TASK TO CARRY OUT — Find every line in the records below that holds the word "result" and copy it.

AVAILABLE DATA —
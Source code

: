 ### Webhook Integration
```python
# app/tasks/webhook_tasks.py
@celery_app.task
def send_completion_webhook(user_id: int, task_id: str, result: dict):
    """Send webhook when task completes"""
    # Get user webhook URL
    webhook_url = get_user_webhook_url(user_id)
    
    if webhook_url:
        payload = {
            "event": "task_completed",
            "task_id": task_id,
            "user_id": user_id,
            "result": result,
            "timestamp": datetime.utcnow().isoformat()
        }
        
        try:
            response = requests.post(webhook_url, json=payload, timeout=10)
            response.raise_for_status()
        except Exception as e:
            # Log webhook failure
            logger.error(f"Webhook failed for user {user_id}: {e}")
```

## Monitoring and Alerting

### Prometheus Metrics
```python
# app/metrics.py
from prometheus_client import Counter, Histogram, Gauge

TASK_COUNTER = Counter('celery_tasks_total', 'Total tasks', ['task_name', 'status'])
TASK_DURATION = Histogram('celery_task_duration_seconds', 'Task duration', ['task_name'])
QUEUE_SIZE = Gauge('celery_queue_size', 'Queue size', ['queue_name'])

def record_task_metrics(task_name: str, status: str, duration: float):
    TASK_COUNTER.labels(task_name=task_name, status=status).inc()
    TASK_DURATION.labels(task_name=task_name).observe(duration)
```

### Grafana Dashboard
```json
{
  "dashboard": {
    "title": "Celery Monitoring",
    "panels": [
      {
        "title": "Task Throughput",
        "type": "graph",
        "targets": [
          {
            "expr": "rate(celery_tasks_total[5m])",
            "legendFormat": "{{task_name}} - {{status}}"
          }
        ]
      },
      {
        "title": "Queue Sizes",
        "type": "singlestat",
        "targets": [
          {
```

TASK OUTPUT —
def send_completion_webhook(user_id: int, task_id: str, result: dict):
            "result": result,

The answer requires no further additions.